Records section start

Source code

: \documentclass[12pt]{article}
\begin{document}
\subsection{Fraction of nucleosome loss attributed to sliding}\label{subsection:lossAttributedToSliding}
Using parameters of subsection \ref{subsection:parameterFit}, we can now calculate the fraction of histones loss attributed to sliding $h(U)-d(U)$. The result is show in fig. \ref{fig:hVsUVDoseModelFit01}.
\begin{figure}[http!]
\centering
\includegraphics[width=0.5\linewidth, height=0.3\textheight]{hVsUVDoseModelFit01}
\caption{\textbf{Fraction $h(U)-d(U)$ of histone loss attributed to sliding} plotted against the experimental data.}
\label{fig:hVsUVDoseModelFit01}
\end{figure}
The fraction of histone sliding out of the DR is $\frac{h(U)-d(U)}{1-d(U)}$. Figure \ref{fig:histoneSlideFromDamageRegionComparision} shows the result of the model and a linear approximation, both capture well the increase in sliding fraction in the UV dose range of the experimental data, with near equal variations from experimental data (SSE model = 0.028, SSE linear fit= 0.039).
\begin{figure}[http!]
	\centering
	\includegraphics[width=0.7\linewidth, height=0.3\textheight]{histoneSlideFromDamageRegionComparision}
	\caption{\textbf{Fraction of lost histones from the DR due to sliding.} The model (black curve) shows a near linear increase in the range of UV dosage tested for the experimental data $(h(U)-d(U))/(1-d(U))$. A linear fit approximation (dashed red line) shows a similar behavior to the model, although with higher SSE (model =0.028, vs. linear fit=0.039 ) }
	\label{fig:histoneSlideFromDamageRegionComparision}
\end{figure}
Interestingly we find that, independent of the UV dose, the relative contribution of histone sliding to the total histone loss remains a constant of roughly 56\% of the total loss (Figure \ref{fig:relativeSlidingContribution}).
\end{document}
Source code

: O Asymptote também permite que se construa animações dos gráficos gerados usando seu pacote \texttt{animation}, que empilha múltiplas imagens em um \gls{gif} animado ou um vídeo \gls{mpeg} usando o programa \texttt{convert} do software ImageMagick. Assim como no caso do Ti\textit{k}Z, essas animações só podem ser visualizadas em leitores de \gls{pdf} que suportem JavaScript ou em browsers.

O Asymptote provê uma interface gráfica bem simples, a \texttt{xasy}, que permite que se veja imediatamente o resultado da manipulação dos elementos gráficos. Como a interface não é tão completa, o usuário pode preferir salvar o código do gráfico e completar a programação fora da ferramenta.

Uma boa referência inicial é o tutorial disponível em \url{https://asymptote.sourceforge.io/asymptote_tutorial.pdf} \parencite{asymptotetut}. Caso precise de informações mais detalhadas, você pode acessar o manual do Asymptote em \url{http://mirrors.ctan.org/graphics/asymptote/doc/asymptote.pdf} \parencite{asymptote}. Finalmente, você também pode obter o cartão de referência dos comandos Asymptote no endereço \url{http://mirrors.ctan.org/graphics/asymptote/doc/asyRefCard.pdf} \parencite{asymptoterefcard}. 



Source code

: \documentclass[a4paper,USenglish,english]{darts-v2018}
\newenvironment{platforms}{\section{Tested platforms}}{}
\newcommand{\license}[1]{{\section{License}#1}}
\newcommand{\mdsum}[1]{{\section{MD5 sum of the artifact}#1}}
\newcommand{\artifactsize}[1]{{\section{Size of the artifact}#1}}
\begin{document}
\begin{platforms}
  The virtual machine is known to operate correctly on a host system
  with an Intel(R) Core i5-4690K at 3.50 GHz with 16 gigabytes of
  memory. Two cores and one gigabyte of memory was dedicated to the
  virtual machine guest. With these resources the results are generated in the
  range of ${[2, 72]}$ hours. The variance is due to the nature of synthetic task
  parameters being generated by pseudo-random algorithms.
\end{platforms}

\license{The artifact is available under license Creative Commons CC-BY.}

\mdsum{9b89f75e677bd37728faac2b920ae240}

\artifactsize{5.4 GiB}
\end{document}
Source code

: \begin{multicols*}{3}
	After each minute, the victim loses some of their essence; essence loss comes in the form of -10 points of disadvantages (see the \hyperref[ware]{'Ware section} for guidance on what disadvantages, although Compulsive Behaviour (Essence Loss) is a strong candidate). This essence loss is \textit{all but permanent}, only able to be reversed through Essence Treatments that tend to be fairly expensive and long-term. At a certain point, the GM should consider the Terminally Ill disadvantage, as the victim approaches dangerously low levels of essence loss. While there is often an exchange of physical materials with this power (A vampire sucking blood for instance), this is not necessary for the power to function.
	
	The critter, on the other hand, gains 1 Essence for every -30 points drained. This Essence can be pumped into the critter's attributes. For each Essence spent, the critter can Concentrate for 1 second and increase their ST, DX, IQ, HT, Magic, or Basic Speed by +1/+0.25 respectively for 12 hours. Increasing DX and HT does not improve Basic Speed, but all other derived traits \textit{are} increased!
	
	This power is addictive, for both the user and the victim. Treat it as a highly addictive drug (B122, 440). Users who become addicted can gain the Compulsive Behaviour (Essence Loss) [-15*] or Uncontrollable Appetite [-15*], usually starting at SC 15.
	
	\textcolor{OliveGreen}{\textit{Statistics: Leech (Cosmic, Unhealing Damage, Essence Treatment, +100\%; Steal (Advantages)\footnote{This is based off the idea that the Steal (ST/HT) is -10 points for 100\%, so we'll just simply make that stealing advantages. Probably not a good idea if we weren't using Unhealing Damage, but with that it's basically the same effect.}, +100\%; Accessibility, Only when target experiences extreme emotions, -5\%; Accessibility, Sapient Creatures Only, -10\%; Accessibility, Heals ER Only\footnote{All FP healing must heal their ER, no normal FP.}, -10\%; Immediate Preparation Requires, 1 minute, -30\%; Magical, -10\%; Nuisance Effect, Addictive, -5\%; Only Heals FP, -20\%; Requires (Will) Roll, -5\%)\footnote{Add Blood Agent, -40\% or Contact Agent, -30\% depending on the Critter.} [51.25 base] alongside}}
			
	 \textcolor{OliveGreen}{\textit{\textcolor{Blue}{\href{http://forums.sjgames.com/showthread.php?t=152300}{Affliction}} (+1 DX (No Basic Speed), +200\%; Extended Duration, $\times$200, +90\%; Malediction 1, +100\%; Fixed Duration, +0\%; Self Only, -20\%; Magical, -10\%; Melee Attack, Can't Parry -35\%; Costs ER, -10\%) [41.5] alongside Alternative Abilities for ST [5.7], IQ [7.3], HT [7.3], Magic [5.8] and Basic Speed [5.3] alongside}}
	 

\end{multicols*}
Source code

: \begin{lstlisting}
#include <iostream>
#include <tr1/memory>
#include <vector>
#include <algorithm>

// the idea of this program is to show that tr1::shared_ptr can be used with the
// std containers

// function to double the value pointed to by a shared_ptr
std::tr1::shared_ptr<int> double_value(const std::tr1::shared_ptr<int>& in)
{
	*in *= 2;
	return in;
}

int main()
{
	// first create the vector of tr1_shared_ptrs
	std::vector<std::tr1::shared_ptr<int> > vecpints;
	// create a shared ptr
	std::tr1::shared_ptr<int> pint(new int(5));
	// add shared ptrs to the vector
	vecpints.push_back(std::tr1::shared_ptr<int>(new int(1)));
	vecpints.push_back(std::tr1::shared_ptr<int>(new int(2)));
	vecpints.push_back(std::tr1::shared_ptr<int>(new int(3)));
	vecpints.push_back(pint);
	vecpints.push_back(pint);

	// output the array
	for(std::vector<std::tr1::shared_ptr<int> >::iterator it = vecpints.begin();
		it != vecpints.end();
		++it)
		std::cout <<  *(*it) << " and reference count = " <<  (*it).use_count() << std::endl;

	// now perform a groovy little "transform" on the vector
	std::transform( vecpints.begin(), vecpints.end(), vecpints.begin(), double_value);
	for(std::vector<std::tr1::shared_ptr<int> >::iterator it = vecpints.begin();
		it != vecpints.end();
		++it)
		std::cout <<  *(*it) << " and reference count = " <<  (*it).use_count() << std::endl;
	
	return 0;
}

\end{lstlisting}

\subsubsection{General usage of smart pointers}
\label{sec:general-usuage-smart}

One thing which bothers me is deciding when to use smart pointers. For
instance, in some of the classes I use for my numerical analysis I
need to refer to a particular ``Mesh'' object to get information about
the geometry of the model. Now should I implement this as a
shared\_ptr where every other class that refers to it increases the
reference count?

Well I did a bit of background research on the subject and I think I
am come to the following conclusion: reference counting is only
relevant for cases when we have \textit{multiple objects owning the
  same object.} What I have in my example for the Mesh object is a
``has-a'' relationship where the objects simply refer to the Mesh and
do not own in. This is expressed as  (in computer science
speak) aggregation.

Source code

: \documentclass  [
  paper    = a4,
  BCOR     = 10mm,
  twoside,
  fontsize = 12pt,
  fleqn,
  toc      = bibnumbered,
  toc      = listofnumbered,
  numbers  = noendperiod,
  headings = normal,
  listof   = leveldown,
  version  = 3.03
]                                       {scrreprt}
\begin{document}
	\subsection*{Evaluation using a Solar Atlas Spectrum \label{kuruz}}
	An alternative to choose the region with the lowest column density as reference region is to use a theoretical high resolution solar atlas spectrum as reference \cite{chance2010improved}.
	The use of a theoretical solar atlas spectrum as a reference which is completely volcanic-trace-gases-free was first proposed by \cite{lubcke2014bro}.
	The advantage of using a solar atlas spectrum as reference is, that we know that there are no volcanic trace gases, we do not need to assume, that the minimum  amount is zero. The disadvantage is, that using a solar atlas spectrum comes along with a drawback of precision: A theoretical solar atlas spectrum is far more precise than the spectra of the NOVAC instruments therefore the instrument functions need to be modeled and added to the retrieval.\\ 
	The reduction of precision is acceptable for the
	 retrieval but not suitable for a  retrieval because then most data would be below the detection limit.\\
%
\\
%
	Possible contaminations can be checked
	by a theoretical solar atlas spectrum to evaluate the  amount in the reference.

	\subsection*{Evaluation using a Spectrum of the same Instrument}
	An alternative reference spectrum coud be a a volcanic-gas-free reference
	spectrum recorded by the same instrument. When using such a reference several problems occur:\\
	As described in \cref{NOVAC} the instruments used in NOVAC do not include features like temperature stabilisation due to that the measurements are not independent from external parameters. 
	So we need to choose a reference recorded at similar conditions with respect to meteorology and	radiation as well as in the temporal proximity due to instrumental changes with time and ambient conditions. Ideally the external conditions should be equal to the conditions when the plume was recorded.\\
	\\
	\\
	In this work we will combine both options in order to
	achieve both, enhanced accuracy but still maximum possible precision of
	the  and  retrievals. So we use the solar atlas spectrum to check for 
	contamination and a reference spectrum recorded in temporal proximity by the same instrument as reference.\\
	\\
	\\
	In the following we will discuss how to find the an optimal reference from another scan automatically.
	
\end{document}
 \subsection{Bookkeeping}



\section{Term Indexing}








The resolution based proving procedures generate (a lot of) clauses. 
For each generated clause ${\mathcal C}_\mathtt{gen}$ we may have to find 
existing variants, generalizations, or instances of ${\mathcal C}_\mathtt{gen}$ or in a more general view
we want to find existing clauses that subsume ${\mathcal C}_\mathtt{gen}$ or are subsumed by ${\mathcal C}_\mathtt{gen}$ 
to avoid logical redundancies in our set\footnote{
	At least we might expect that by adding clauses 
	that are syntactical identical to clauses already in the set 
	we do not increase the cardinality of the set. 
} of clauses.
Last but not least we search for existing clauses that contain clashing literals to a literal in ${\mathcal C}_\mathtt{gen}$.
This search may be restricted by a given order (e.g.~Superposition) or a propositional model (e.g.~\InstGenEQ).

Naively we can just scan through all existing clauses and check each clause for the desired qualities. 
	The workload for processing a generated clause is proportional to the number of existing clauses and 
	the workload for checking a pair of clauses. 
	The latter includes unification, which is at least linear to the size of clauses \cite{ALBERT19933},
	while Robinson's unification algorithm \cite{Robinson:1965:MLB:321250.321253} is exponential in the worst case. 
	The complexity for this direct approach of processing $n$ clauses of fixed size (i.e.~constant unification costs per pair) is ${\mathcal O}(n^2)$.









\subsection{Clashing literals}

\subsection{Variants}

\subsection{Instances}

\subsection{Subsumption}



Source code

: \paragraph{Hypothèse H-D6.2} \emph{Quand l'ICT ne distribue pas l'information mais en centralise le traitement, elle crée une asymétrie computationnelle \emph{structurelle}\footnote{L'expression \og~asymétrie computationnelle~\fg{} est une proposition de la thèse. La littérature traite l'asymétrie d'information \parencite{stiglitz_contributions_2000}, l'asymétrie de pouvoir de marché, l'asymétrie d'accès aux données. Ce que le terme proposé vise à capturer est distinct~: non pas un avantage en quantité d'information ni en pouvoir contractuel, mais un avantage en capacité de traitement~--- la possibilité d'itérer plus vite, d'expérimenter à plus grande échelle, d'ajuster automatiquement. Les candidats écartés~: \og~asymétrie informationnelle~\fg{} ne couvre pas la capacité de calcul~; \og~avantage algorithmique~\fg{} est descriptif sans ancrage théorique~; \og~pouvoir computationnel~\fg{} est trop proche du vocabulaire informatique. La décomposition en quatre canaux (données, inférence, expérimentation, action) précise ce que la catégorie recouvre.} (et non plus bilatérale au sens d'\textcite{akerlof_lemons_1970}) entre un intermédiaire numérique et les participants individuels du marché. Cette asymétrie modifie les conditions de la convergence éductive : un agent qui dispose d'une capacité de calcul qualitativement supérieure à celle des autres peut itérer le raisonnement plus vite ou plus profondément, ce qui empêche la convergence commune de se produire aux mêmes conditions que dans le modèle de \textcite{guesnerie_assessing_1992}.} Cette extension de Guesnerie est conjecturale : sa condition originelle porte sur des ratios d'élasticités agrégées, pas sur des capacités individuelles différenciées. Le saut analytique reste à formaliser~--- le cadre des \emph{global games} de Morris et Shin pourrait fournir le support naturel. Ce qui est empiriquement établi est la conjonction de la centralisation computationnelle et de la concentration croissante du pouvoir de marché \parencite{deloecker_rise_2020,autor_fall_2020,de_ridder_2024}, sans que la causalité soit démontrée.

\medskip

Records section end

Aim of the task ▸ Above are the records; from them, give again exactly the lines from the one containing "So we need to" through the one containing "the workload for checking", both included.

Your solution ▸
	So we need to choose a reference recorded at similar conditions with respect to meteorology and	radiation as well as in the temporal proximity due to instrumental changes with time and ambient conditions. Ideally the external conditions should be equal to the conditions when the plume was recorded.\\
	\\
	\\
	In this work we will combine both options in order to
	achieve both, enhanced accuracy but still maximum possible precision of
	the  and  retrievals. So we use the solar atlas spectrum to check for 
	contamination and a reference spectrum recorded in temporal proximity by the same instrument as reference.\\
	\\
	\\
	In the following we will discuss how to find the an optimal reference from another scan automatically.
	
\end{document}
 \subsection{Bookkeeping}



\section{Term Indexing}








The resolution based proving procedures generate (a lot of) clauses. 
For each generated clause ${\mathcal C}_\mathtt{gen}$ we may have to find 
existing variants, generalizations, or instances of ${\mathcal C}_\mathtt{gen}$ or in a more general view
we want to find existing clauses that subsume ${\mathcal C}_\mathtt{gen}$ or are subsumed by ${\mathcal C}_\mathtt{gen}$ 
to avoid logical redundancies in our set\footnote{
	At least we might expect that by adding clauses 
	that are syntactical identical to clauses already in the set 
	we do not increase the cardinality of the set. 
} of clauses.
Last but not least we search for existing clauses that contain clashing literals to a literal in ${\mathcal C}_\mathtt{gen}$.
This search may be restricted by a given order (e.g.~Superposition) or a propositional model (e.g.~\InstGenEQ).

Naively we can just scan through all existing clauses and check each clause for the desired qualities. 
	The workload for processing a generated clause is proportional to the number of existing clauses and 
	the workload for checking a pair of clauses. 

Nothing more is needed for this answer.